§ TASK TO COMPLETE
Starting with the first line of the data below, copy each line up to and including the one containing "our individual development?". Pictures stay out.

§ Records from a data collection
---------------

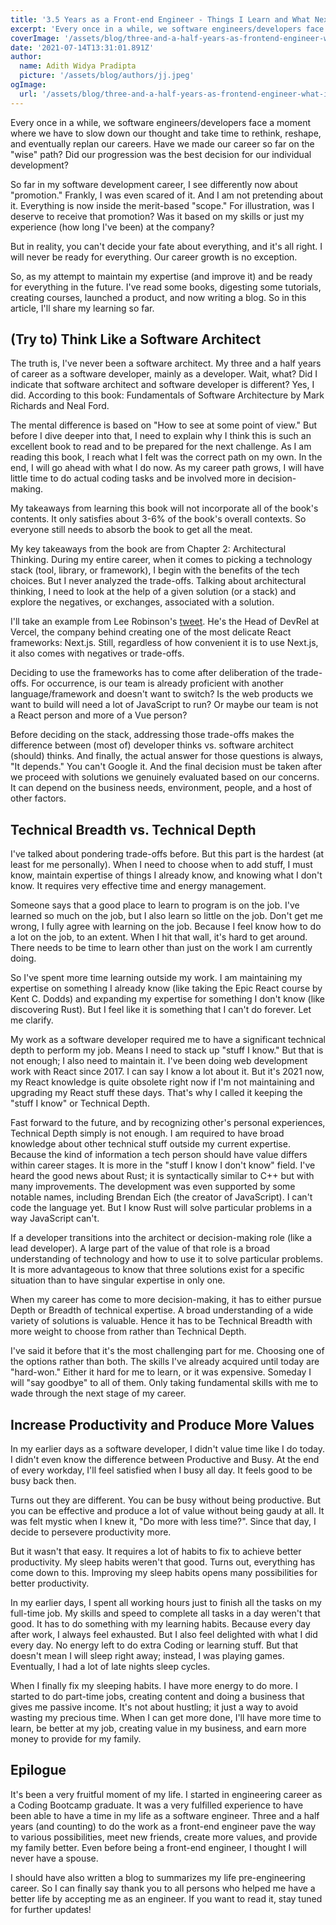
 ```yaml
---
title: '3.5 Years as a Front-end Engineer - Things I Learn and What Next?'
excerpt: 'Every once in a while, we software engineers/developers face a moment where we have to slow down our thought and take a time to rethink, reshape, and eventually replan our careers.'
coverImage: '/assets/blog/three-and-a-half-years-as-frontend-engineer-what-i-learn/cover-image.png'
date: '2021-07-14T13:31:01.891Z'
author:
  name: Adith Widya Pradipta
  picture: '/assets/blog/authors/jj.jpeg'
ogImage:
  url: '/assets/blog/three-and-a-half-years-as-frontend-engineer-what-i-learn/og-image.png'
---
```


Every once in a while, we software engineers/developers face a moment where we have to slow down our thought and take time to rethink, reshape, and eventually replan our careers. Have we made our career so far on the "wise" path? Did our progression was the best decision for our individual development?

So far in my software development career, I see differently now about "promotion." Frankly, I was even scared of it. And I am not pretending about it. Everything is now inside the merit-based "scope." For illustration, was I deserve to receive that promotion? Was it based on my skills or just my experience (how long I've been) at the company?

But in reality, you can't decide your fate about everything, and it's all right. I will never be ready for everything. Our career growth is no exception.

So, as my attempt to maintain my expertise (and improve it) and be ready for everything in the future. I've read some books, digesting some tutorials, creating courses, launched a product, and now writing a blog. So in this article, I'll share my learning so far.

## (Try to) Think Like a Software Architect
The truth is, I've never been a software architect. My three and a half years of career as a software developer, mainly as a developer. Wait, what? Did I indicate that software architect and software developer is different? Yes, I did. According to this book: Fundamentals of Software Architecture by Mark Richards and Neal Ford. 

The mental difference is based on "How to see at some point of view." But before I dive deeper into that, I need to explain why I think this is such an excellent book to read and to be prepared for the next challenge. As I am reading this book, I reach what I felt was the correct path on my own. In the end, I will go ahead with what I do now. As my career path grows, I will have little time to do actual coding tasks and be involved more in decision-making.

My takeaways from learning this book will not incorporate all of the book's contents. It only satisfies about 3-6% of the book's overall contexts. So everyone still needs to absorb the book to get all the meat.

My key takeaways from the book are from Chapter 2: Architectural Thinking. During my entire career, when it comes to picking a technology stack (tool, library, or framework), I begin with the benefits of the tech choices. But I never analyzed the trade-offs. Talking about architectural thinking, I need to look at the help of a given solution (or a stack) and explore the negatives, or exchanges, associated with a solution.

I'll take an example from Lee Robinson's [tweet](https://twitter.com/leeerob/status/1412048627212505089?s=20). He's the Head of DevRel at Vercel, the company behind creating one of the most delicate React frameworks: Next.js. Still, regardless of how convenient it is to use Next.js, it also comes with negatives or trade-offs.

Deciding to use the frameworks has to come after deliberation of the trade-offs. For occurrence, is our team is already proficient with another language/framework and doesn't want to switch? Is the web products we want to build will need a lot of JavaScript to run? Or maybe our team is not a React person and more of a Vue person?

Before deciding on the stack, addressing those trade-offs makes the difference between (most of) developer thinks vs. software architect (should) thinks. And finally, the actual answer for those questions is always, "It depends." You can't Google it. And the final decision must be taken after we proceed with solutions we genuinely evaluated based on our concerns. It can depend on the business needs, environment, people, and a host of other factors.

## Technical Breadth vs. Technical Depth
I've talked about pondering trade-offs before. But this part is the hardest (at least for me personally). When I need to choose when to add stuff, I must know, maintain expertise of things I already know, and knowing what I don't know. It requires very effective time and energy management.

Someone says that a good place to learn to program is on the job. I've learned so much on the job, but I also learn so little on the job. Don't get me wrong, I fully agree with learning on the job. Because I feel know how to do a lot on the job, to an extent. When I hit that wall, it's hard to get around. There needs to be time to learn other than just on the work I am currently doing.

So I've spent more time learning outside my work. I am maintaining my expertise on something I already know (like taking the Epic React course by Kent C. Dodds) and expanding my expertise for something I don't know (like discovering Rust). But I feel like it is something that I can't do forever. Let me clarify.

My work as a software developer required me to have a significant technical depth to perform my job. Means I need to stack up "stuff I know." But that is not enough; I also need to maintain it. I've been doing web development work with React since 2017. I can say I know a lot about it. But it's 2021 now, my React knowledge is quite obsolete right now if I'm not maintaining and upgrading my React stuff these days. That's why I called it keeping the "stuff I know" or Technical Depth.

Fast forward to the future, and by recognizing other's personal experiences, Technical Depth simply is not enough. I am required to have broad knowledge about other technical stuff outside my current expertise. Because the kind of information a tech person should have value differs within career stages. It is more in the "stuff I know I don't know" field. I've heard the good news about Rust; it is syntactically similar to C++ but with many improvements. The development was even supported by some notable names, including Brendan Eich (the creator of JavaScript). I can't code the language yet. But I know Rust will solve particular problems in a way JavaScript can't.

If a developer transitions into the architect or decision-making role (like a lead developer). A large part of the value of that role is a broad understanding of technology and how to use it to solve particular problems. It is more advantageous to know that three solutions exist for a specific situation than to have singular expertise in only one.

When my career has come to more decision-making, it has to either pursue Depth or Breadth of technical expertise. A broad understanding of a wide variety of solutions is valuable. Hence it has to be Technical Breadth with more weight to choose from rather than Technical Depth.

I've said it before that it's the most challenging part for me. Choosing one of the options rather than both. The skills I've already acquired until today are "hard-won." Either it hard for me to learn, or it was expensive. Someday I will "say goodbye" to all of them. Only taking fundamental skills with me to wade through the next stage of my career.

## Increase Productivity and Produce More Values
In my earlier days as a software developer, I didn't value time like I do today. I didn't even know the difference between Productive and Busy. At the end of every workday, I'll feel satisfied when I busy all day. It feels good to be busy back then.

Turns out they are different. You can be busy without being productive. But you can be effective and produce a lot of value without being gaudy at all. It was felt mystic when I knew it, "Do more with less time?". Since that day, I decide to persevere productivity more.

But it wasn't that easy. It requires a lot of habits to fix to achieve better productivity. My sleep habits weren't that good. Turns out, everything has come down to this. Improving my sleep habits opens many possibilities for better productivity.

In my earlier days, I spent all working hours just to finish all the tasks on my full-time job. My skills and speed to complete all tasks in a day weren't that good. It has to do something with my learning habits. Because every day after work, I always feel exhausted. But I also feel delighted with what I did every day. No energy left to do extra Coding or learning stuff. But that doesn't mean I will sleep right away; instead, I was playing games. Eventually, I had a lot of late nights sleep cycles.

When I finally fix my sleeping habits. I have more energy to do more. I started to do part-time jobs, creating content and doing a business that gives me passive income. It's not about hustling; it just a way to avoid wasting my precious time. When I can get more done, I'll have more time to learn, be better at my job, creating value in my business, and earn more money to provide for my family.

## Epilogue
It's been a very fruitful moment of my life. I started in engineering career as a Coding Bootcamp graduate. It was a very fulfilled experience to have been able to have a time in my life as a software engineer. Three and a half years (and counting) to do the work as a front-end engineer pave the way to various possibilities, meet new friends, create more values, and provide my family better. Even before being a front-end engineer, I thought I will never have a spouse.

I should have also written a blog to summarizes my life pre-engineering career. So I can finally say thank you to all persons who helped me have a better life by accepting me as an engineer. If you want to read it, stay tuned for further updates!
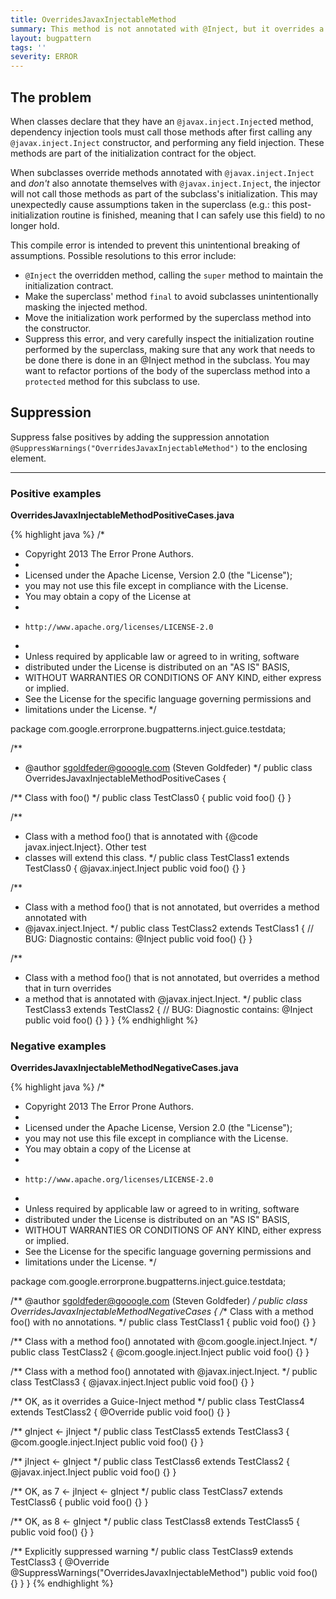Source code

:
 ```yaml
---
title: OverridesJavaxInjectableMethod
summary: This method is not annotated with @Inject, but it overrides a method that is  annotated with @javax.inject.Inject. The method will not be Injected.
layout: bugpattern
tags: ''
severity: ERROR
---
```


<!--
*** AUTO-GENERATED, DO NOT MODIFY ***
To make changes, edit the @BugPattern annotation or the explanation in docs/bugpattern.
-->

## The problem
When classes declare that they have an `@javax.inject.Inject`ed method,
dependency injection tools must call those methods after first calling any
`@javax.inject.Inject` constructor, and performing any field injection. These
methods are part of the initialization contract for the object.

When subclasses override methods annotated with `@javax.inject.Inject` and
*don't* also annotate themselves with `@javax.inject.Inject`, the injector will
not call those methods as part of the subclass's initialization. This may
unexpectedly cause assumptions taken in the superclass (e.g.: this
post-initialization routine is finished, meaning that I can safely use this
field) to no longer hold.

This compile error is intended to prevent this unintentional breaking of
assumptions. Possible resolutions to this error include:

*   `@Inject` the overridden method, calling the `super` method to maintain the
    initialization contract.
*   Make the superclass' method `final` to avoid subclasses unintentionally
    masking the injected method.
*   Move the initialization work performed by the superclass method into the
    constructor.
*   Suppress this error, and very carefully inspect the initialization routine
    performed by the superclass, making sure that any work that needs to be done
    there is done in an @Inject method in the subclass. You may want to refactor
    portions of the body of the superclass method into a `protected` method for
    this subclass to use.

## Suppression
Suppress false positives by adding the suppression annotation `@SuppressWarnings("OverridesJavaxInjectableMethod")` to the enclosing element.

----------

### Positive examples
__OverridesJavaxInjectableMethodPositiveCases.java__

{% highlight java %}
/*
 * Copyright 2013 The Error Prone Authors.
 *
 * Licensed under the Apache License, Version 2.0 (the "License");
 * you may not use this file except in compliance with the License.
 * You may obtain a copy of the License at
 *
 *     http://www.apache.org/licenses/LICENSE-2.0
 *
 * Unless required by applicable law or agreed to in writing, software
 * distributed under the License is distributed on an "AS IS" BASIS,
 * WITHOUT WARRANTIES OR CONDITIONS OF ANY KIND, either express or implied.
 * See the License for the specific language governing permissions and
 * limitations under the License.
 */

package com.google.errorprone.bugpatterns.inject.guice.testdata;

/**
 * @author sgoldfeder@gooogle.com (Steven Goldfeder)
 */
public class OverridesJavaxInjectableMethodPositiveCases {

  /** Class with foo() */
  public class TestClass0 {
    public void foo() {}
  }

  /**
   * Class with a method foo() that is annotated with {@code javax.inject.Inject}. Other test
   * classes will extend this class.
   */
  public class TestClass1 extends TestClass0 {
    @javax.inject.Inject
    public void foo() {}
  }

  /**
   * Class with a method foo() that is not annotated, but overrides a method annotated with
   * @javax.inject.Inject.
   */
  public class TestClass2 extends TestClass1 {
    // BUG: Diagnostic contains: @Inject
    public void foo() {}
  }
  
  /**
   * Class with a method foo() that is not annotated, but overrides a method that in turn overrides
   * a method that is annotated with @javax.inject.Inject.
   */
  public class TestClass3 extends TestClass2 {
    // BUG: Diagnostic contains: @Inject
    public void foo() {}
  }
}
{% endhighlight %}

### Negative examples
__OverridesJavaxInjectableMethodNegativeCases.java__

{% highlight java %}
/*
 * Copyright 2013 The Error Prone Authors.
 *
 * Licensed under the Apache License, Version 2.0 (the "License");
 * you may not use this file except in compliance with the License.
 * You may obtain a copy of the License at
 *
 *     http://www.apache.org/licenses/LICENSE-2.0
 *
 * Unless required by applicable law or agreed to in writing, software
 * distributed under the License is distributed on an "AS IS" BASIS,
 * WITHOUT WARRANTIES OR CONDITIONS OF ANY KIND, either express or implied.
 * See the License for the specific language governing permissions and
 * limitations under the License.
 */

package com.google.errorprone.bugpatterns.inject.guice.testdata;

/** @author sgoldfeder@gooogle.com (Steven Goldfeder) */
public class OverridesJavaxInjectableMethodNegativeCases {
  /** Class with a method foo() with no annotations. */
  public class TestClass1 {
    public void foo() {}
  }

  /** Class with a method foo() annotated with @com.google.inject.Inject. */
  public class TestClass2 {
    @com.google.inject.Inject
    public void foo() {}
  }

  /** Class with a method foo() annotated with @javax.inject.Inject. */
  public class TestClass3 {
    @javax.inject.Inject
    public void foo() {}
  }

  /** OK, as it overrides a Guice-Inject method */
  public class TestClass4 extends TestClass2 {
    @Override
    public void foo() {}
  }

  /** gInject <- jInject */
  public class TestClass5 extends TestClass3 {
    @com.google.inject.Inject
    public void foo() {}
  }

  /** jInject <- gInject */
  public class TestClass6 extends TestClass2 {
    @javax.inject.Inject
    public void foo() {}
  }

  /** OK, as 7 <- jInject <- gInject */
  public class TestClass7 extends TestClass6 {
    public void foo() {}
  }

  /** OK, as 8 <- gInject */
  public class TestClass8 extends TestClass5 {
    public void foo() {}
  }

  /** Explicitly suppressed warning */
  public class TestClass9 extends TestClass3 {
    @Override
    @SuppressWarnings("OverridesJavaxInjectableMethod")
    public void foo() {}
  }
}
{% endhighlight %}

---------------

§ OUTPUT BELOW
 ```yaml
---
title: '3.5 Years as a Front-end Engineer - Things I Learn and What Next?'
excerpt: 'Every once in a while, we software engineers/developers face a moment where we have to slow down our thought and take a time to rethink, reshape, and eventually replan our careers.'
coverImage: '/assets/blog/three-and-a-half-years-as-frontend-engineer-what-i-learn/cover-image.png'
date: '2021-07-14T13:31:01.891Z'
author:
  name: Adith Widya Pradipta
  picture: '/assets/blog/authors/jj.jpeg'
ogImage:
  url: '/assets/blog/three-and-a-half-years-as-frontend-engineer-what-i-learn/og-image.png'
---
```


Every once in a while, we software engineers/developers face a moment where we have to slow down our thought and take time to rethink, reshape, and eventually replan our careers. Have we made our career so far on the "wise" path? Did our progression was the best decision for our individual development?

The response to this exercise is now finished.